(Provided information Opens)
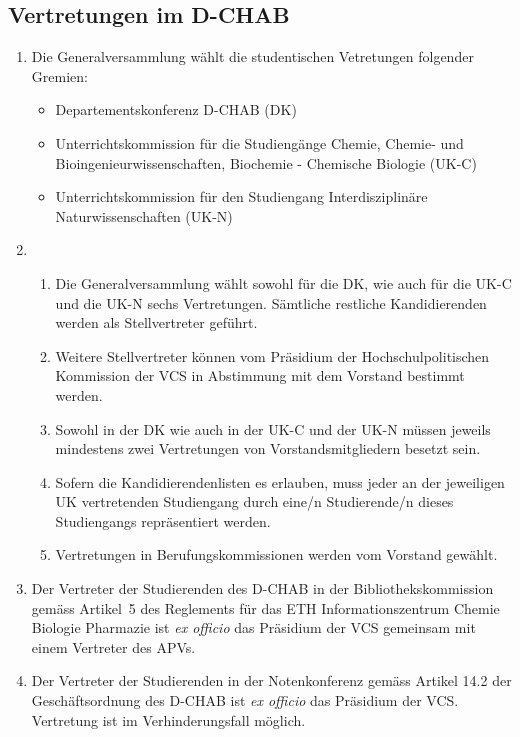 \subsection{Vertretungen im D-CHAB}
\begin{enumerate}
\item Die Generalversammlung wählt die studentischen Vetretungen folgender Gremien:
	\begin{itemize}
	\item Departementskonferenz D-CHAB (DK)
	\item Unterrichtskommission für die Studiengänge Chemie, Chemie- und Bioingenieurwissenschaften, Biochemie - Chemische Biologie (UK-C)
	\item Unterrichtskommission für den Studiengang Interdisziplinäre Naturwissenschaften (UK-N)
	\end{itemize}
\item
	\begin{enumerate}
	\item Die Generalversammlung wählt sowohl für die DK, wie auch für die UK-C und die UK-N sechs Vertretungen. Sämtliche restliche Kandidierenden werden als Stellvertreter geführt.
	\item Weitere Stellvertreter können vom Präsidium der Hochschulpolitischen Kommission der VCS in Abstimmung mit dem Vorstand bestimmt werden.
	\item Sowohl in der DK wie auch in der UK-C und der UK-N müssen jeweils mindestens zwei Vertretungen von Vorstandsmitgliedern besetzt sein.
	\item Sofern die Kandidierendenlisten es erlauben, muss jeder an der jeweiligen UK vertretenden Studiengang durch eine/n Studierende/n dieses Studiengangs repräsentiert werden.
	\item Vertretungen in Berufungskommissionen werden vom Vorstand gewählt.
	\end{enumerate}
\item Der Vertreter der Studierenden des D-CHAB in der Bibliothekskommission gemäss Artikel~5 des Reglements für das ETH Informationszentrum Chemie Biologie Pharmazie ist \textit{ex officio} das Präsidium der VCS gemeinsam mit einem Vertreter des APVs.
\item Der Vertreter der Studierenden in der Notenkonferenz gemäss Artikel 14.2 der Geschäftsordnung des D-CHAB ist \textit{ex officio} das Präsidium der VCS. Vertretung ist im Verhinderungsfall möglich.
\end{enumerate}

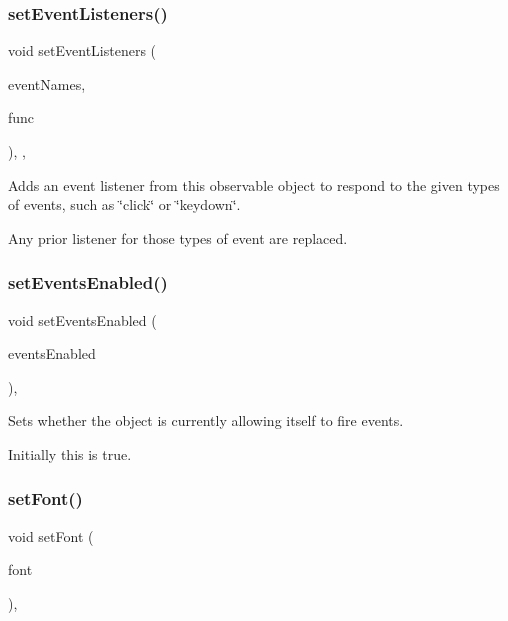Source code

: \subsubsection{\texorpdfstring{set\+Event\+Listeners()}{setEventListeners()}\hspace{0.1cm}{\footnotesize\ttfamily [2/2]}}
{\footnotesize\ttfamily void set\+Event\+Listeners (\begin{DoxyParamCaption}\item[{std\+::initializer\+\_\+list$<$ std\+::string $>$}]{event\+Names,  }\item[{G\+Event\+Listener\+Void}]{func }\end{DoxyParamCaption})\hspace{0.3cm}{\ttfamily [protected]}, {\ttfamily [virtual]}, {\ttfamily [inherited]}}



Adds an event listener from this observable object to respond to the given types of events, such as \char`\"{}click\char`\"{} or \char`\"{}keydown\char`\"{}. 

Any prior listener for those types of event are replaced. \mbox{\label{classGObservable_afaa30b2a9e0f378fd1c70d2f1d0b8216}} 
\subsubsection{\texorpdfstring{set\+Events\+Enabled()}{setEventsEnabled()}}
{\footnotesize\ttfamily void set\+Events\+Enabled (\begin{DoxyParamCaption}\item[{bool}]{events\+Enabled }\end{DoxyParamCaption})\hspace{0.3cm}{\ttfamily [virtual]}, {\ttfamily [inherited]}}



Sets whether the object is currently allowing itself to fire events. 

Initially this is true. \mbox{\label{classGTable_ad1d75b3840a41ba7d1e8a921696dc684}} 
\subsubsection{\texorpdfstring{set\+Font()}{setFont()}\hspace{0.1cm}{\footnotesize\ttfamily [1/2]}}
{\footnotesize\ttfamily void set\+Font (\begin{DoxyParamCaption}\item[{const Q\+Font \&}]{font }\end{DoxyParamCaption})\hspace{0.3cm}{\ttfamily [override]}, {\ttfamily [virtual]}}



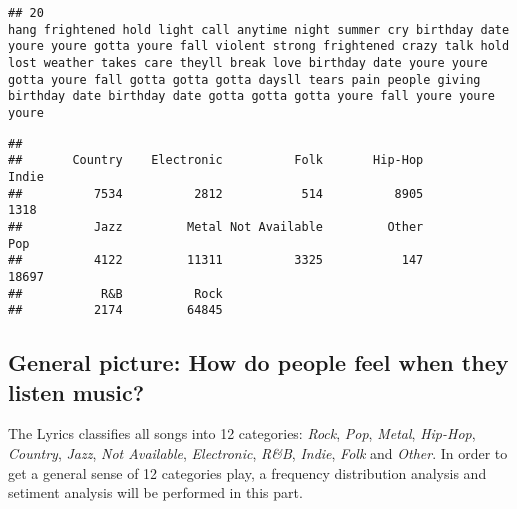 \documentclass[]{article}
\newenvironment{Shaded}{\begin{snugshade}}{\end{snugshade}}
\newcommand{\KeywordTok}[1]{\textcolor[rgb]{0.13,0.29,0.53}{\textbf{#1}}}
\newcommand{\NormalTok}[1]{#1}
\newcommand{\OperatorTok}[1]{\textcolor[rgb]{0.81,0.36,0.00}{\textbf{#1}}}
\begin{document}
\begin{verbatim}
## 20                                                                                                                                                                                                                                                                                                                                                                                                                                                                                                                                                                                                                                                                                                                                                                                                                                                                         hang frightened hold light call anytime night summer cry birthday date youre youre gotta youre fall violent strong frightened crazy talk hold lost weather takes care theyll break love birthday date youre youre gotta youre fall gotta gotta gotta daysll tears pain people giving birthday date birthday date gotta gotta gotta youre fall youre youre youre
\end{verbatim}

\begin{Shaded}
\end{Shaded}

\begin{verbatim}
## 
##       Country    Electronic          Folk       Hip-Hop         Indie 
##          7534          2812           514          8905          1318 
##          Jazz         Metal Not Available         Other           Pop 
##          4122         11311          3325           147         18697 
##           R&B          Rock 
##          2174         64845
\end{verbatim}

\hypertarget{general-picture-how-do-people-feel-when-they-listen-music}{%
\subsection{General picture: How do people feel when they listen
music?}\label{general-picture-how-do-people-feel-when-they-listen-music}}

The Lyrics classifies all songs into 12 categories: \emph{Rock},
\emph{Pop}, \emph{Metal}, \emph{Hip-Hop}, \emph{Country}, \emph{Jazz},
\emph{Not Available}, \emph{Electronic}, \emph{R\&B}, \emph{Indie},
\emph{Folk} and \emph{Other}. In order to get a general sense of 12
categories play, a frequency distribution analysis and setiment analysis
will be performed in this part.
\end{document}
(Provided information Closes)
Task instructions: Please return the lines above exactly, with the pictures omitted.

Expected output:
 \subsection{Vertretungen im D-CHAB}
\begin{enumerate}
\item Die Generalversammlung wählt die studentischen Vetretungen folgender Gremien:
	\begin{itemize}
	\item Departementskonferenz D-CHAB (DK)
	\item Unterrichtskommission für die Studiengänge Chemie, Chemie- und Bioingenieurwissenschaften, Biochemie - Chemische Biologie (UK-C)
	\item Unterrichtskommission für den Studiengang Interdisziplinäre Naturwissenschaften (UK-N)
	\end{itemize}
\item
	\begin{enumerate}
	\item Die Generalversammlung wählt sowohl für die DK, wie auch für die UK-C und die UK-N sechs Vertretungen. Sämtliche restliche Kandidierenden werden als Stellvertreter geführt.
	\item Weitere Stellvertreter können vom Präsidium der Hochschulpolitischen Kommission der VCS in Abstimmung mit dem Vorstand bestimmt werden.
	\item Sowohl in der DK wie auch in der UK-C und der UK-N müssen jeweils mindestens zwei Vertretungen von Vorstandsmitgliedern besetzt sein.
	\item Sofern die Kandidierendenlisten es erlauben, muss jeder an der jeweiligen UK vertretenden Studiengang durch eine/n Studierende/n dieses Studiengangs repräsentiert werden.
	\item Vertretungen in Berufungskommissionen werden vom Vorstand gewählt.
	\end{enumerate}
\item Der Vertreter der Studierenden des D-CHAB in der Bibliothekskommission gemäss Artikel~5 des Reglements für das ETH Informationszentrum Chemie Biologie Pharmazie ist \textit{ex officio} das Präsidium der VCS gemeinsam mit einem Vertreter des APVs.
\item Der Vertreter der Studierenden in der Notenkonferenz gemäss Artikel 14.2 der Geschäftsordnung des D-CHAB ist \textit{ex officio} das Präsidium der VCS. Vertretung ist im Verhinderungsfall möglich.
\end{enumerate}

Source code

: \subsubsection{\texorpdfstring{set\+Event\+Listeners()}{setEventListeners()}\hspace{0.1cm}{\footnotesize\ttfamily [2/2]}}
{\footnotesize\ttfamily void set\+Event\+Listeners (\begin{DoxyParamCaption}\item[{std\+::initializer\+\_\+list$<$ std\+::string $>$}]{event\+Names,  }\item[{G\+Event\+Listener\+Void}]{func }\end{DoxyParamCaption})\hspace{0.3cm}{\ttfamily [protected]}, {\ttfamily [virtual]}, {\ttfamily [inherited]}}



Adds an event listener from this observable object to respond to the given types of events, such as \char`\"{}click\char`\"{} or \char`\"{}keydown\char`\"{}. 

Any prior listener for those types of event are replaced. \mbox{\label{classGObservable_afaa30b2a9e0f378fd1c70d2f1d0b8216}} 
\subsubsection{\texorpdfstring{set\+Events\+Enabled()}{setEventsEnabled()}}
{\footnotesize\ttfamily void set\+Events\+Enabled (\begin{DoxyParamCaption}\item[{bool}]{events\+Enabled }\end{DoxyParamCaption})\hspace{0.3cm}{\ttfamily [virtual]}, {\ttfamily [inherited]}}



Sets whether the object is currently allowing itself to fire events. 

Initially this is true. \mbox{\label{classGTable_ad1d75b3840a41ba7d1e8a921696dc684}} 
\subsubsection{\texorpdfstring{set\+Font()}{setFont()}\hspace{0.1cm}{\footnotesize\ttfamily [1/2]}}
{\footnotesize\ttfamily void set\+Font (\begin{DoxyParamCaption}\item[{const Q\+Font \&}]{font }\end{DoxyParamCaption})\hspace{0.3cm}{\ttfamily [override]}, {\ttfamily [virtual]}}



 \documentclass[]{article}
\newenvironment{Shaded}{\begin{snugshade}}{\end{snugshade}}
\newcommand{\KeywordTok}[1]{\textcolor[rgb]{0.13,0.29,0.53}{\textbf{#1}}}
\newcommand{\NormalTok}[1]{#1}
\newcommand{\OperatorTok}[1]{\textcolor[rgb]{0.81,0.36,0.00}{\textbf{#1}}}
\begin{document}
\begin{verbatim}
## 20                                                                                                                                                                                                                                                                                                                                                                                                                                                                                                                                                                                                                                                                                                                                                                                                                                                                         hang frightened hold light call anytime night summer cry birthday date youre youre gotta youre fall violent strong frightened crazy talk hold lost weather takes care theyll break love birthday date youre youre gotta youre fall gotta gotta gotta daysll tears pain people giving birthday date birthday date gotta gotta gotta youre fall youre youre youre
\end{verbatim}

\begin{Shaded}
\end{Shaded}

\begin{verbatim}
## 
##       Country    Electronic          Folk       Hip-Hop         Indie 
##          7534          2812           514          8905          1318 
##          Jazz         Metal Not Available         Other           Pop 
##          4122         11311          3325           147         18697 
##           R&B          Rock 
##          2174         64845
\end{verbatim}

\hypertarget{general-picture-how-do-people-feel-when-they-listen-music}{%
\subsection{General picture: How do people feel when they listen
music?}\label{general-picture-how-do-people-feel-when-they-listen-music}}

The Lyrics classifies all songs into 12 categories: \emph{Rock},
\emph{Pop}, \emph{Metal}, \emph{Hip-Hop}, \emph{Country}, \emph{Jazz},
\emph{Not Available}, \emph{Electronic}, \emph{R\&B}, \emph{Indie},
\emph{Folk} and \emph{Other}. In order to get a general sense of 12
categories play, a frequency distribution analysis and setiment analysis
will be performed in this part.
\end{document}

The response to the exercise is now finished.